The purpose of this study was to determine if glenohumeral internal rotation deficits (GIRD) exist in an asymptomatic population of professional pitchers, and to assess whether these changes are primarily a bony or soft tissue adaptation. Twenty three, active, asymptomatic professional (Major League Baseball) pitchers volunteered for the study. Clinical measures of glenohumeral ranges of motion, laxity, GIRD, as well as radiographic measures of humeral retroversion were taken by two independent orthopaedic surgeons. Data comparing side to side differences in range of motion, laxity, and humeral retroversion were analyzed for statistical significance using a paired t-test for continuous data and a Chi-squared test for ordinal data, with a significance set at 0.05. Evaluations of statistical correlations between different measurement parameters were accomplished using a Pearson product moment correlation. We hypothesized GIRD will be positively correlated with humeral retroversion (HR) in the pitching arm. All clinical and radiographic measures were made in the field, at spring training, by physicians of both private and institutional based sports medicine practices. For the entire group, significant differences were exhibited for HR, external rotation at 90° and internal rotation at 90°, for dominant vs. non-dominant arms. GIRD of greater than 25° was noted in 10/23 of pitchers. In this group, HR was significantly increased and correlated to GIRD. No such increase or correlation was noted for the non-GIRD group. GIRD is a common finding in asymptomatic professional pitchers, and is related to humeral retroversion. Thus internal rotation deficits should not be used as the sole screening tool to diagnose the disabled throwing shoulder.

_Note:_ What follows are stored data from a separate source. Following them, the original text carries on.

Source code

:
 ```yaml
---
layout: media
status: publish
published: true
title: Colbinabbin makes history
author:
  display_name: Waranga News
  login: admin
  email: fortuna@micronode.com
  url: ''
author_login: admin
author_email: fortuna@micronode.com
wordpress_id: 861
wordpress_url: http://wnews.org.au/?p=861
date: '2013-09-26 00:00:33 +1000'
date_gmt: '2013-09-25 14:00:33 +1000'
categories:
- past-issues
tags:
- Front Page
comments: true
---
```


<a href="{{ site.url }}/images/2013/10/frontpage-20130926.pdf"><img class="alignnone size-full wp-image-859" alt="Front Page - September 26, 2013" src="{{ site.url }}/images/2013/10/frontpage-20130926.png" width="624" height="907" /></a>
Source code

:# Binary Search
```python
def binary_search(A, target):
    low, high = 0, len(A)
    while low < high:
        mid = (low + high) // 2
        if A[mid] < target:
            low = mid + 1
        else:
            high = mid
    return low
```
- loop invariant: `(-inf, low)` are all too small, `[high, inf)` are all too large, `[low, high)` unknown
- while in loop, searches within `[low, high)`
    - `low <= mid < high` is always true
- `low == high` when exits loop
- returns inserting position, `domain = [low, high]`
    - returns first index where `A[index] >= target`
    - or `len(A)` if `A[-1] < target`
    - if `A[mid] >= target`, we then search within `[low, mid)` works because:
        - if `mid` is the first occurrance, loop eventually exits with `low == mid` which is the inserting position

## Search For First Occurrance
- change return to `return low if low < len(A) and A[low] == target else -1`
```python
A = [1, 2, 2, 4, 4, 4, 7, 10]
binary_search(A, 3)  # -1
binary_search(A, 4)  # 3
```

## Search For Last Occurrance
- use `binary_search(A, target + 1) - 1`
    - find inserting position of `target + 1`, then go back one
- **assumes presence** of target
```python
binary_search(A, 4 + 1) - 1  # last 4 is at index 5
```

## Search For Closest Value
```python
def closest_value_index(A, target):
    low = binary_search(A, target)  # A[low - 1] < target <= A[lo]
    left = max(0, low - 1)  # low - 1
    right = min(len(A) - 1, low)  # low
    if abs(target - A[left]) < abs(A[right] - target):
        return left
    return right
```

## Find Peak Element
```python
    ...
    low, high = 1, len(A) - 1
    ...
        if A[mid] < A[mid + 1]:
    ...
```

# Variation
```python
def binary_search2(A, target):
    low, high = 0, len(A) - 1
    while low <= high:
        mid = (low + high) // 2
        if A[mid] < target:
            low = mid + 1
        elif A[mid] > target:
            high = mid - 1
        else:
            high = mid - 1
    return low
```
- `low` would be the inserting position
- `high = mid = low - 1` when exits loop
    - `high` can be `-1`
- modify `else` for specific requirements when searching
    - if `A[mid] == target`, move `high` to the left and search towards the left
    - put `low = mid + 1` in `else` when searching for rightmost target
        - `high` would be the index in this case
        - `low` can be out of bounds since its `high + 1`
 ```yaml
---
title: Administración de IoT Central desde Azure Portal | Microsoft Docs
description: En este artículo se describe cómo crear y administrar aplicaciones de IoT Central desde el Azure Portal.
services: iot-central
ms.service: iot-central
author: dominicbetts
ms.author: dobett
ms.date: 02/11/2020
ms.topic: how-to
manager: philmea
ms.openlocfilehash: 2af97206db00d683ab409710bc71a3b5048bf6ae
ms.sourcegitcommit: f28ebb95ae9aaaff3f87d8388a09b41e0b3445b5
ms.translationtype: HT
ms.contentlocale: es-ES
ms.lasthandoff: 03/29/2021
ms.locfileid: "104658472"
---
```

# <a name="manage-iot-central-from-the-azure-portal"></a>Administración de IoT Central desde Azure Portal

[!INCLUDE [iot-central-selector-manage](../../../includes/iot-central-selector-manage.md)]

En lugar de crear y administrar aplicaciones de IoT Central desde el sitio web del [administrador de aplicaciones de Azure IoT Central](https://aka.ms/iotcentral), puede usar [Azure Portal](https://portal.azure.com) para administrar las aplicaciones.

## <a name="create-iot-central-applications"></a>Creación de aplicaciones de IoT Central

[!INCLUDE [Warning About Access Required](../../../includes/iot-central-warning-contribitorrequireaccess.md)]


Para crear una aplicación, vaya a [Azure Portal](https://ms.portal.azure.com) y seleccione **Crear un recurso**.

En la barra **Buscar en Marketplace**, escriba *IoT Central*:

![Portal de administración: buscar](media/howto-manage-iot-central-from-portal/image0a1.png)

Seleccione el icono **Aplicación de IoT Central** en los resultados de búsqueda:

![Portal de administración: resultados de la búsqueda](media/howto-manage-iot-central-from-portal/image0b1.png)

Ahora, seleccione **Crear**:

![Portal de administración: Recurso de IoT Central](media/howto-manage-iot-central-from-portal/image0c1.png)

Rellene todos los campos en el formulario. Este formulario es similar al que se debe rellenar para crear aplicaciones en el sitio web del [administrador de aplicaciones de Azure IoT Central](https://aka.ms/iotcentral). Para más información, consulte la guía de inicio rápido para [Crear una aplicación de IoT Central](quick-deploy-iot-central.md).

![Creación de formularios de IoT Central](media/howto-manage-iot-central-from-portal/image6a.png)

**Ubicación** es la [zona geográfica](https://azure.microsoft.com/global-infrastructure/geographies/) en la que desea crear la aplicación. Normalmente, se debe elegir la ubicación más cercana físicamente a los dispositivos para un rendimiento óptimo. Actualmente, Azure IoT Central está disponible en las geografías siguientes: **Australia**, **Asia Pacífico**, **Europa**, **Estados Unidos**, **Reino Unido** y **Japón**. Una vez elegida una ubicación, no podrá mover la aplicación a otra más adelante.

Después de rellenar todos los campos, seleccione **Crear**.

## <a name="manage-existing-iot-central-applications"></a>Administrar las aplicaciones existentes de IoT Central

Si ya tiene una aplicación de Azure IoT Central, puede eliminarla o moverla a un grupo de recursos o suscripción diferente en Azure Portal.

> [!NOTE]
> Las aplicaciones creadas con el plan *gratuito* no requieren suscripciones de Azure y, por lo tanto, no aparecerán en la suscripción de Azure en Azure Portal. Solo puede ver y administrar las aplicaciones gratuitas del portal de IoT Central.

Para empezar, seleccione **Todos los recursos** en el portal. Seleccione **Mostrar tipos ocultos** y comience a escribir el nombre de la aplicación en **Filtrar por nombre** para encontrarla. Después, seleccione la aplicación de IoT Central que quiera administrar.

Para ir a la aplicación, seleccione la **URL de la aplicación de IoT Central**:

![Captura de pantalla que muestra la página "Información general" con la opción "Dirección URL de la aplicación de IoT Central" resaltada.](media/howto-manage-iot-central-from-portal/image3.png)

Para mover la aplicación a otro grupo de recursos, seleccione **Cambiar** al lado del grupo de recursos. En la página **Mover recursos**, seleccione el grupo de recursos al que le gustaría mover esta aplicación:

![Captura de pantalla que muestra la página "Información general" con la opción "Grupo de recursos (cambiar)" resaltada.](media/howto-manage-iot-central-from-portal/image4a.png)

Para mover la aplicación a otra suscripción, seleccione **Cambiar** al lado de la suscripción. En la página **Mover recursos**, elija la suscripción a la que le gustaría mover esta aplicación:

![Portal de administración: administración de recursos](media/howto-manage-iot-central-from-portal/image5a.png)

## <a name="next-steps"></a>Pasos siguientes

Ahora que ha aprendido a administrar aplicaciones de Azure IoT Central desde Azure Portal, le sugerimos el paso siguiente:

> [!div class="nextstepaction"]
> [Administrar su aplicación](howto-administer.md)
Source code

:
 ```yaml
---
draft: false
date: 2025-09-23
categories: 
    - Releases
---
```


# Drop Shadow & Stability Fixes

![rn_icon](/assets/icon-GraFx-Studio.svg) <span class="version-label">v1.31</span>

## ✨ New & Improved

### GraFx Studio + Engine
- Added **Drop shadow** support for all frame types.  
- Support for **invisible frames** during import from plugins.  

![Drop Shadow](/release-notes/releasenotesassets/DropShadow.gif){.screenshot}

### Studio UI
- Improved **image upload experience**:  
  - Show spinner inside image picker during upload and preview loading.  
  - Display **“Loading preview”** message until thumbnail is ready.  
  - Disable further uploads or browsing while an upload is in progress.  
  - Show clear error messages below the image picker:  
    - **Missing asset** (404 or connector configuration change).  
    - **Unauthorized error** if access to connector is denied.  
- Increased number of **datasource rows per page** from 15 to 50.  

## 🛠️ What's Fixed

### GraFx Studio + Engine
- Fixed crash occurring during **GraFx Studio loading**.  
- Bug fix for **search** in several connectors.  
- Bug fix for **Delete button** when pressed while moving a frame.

Key words: Glenohumeral internal rotation, humeral retroversion, pitcher ROM

Key Points
  • GIRD is relatively common in asymptomatic baseball pitchers (35-43%).
  • Large ranges (-45 to 5°) and a large standard deviation (±16°) were noted suggesting that GIRD is quite variable in this population.
  • GIRD is a variable measure in the asymptomatic population, and therefore should not be used as sole proof for the disabled throwing shoulder.